JACKSONVILLE, Fla. -- About 75 people came out in protest of Ken Parker, the UNF political science student who posted a "disturbing photo."

Three to five people were there in support of Parker as he had a hearing regarding his current suspension.

It was earlier last week, Parker posted a picture of himself shirtless, with swastika tattoos, posting what some saw as a threatening comment.

Students at UNF said it's been tense on campus, ever since 37-year-old Parker posted that picture. Parker has since been suspended and had a hearing at 9 a.m. Monday.

Two rallies will be occurring concurrently, one, in support of Parker, the other, counter-protest, with a Facebook event titled "No Nazis at UNF." Organizers with Students For a Democratic Society said they're expecting anywhere between 50 and 70 people at the counter rally.

Parker's fiancee, who's organizing on the other end, said she doesn't know exactly how many will show up for him.

"From what I've heard, it's supposed to be a small contained group. Hopefully that's what it stays like," UNF student Joseph Smith said.

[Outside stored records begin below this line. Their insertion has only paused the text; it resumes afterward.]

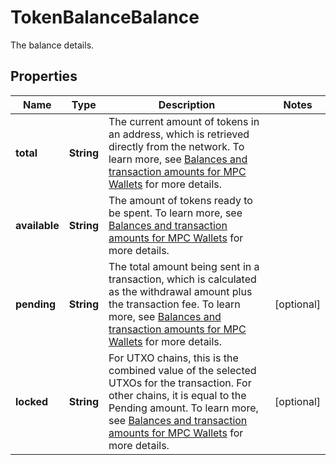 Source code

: 

# TokenBalanceBalance

The balance details.

## Properties

| Name | Type | Description | Notes |
|------------ | ------------- | ------------- | -------------|
|**total** | **String** | The current amount of tokens in an address, which is retrieved directly from the network. To learn more, see [Balances and transaction amounts for MPC Wallets](/v2/guides/mpc-wallets/balance-amounts) for more details. |  |
|**available** | **String** | The amount of tokens ready to be spent. To learn more, see [Balances and transaction amounts for MPC Wallets](/v2/guides/mpc-wallets/balance-amounts) for more details. |  |
|**pending** | **String** | The total amount being sent in a transaction, which is calculated as the withdrawal amount plus the transaction fee. To learn more, see [Balances and transaction amounts for MPC Wallets](/v2/guides/mpc-wallets/balance-amounts) for more details. |  [optional] |
|**locked** | **String** | For UTXO chains, this is the combined value of the selected UTXOs for the transaction. For other chains, it is equal to the Pending amount. To learn more, see [Balances and transaction amounts for MPC Wallets](/v2/guides/mpc-wallets/balance-amounts) for more details. |  [optional] |



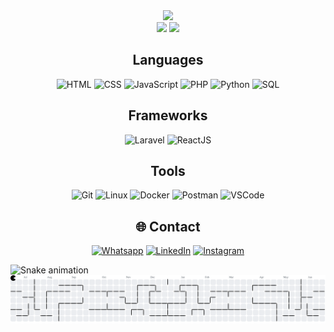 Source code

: <!-- Stats -->
<div align="center">
  <img src="https://github-readme-stats.vercel.app/api?username=lemelinha&theme=aura&hide_border=true&include_all_commits=true&count_private=true" width="55%" /> </br>
  <img src="https://nirzak-streak-stats.vercel.app?user=lemelinha&theme=aura&hide_border=true" width="50%" />
  <img src="https://github-readme-stats.vercel.app/api/top-langs/?username=lemelinha&theme=aura&hide_border=true&include_all_commits=true&count_private=true&layout=compact" width="36%" /> </br>
</div>


<!-- Habilidades -->
<div align="center">
  
## Languages
![HTML](https://img.shields.io/badge/HTML-E34F26?style=for-the-badge&logo=html5&logoColor=white) ![CSS](https://img.shields.io/badge/CSS-1572B6?style=for-the-badge&logo=css3&logoColor=white) ![JavaScript](https://img.shields.io/badge/JavaScript-F7DF1E?style=for-the-badge&logo=javascript&logoColor=black) ![PHP](https://img.shields.io/badge/PHP-777BB4?style=for-the-badge&logo=php&logoColor=white) ![Python](https://img.shields.io/badge/Python-white?style=for-the-badge&logo=Python) ![SQL](https://img.shields.io/badge/SQL-4479A1?style=for-the-badge&logo=mysql&logoColor=white)

## Frameworks
![Laravel](https://img.shields.io/badge/Laravel-FF2D20?style=for-the-badge&logo=laravel&logoColor=white) ![ReactJS](https://img.shields.io/badge/React-61DAFB?style=for-the-badge&logo=react&logoColor=black)

## Tools
![Git](https://img.shields.io/badge/Git-F05032?style=for-the-badge&logo=git&logoColor=white) ![Linux](https://img.shields.io/badge/Linux-1c1c1b?style=for-the-badge&logo=Linux) ![Docker](https://img.shields.io/badge/Docker-2496ED?style=for-the-badge&logo=docker&logoColor=white) ![Postman](https://img.shields.io/badge/Postman-FF6C37?style=for-the-badge&logo=postman&logoColor=white) ![VSCode](https://img.shields.io/badge/VS_Code-007ACC?style=for-the-badge&logo=visual-studio-code&logoColor=white) 


</div>

<!-- Social -->
<div align="center">

## 🌐 Contact
[![Whatsapp](https://img.shields.io/badge/WhatsApp-25D366?style=for-the-badge&logo=whatsapp&logoColor=white)](https://api.whatsapp.com/send?phone=5512996756922) [![LinkedIn](https://img.shields.io/badge/LinkedIn-%230077B5.svg?logo=linkedin&style=for-the-badge&logo=whatsapp&logoColor=white)](https://linkedin.com/in/lucaslemee) [![Instagram](https://img.shields.io/badge/Instagram-%23E4405F.svg?logo=Instagram&style=for-the-badge&logo=whatsapp&logoColor=white)](https://instagram.com/leme._)

</div>

<img src="https://raw.githubusercontent.com/lemelinha/lemelinha/output/snake.svg" alt="Snake animation" />

<picture>
  <source media="(prefers-color-scheme: dark)" srcset="https://raw.githubusercontent.com/lemelinha/lemelinha/output/pacman-contribution-graph-dark.svg">
  <source media="(prefers-color-scheme: light)" srcset="https://raw.githubusercontent.com/lemelinha/lemelinha/output/pacman-contribution-graph.svg">
  <img alt="pacman contribution graph" src="https://raw.githubusercontent.com/lemelinha/lemelinha/output/pacman-contribution-graph.svg">
</picture>

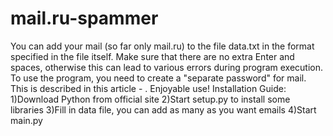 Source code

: # mail.ru-spammer
You can add your mail (so far only mail.ru) to the file data.txt in the format specified in the file itself.
Make sure that there are no extra Enter and spaces, otherwise this can lead to various errors during program execution. 
To use the program, you need to create a "separate password" for mail. This is described in this article - . Enjoyable use!
Installation Guide:
1)Download Python from official site
2)Start setup.py to install some libraries
3)Fill in data file, you can add as many as you want emails
4)Start main.py
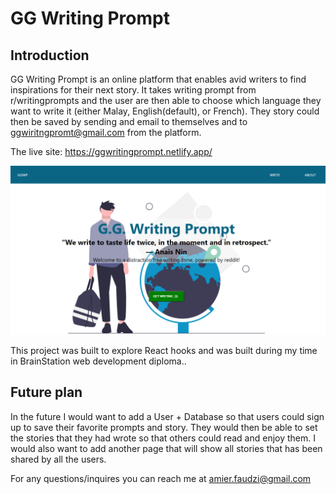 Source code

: # GG Writing Prompt

## Introduction
GG Writing Prompt is an online platform that enables avid writers to find inspirations for their next story. 
It takes writing prompt from r/writingprompts and the user are then able to choose which language they want to write it (either Malay, English(default), or French). They story could then be saved by sending and email to themselves and to ggwiritngpromt@gmail.com from the platform.

The live site: https://ggwritingprompt.netlify.app/

![Home](ggfrontpage.png)


This project was built to explore React hooks and was built during my time in BrainStation web development diploma..

## Future plan
In the future I would want to add a User + Database so that users could sign up to save their favorite prompts and story. They would then be able to set the stories that they had wrote so that others could read and enjoy them. I would also want to add another page that will show all stories that has been shared by all the users.

For any questions/inquires you can reach me at amier.faudzi@gmail.com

In response to the protests, UNF President John Delaney wrote that they will be moving the hearing away from the core of campus to Alumni Hall.

Delaney said Parker will be escorted to his hearing by police. He said there will be additional UNF police, an increased presence that's been there all week, ever since Parker posted his picture. JSO will also be on campus.

"I've seen a lot of uniform police around campus," UNF student Marielisa Martinez said.

Martinez said that makes her feel safer, but added she's still concerned.

"I am a little worried because last time there was a Black Lives Matter rally there was a counter rally and it got pretty aggressive," she said.

"If I had Monday classes I don't think I'd go," UNF student Corin Gainey said.

Senior Corin Gainey said she's hoping both sides can rally while things remain peaceful.

"It's scary to see another possible white supremacist coming out on campus and making what I believe to be threats," Gainey said.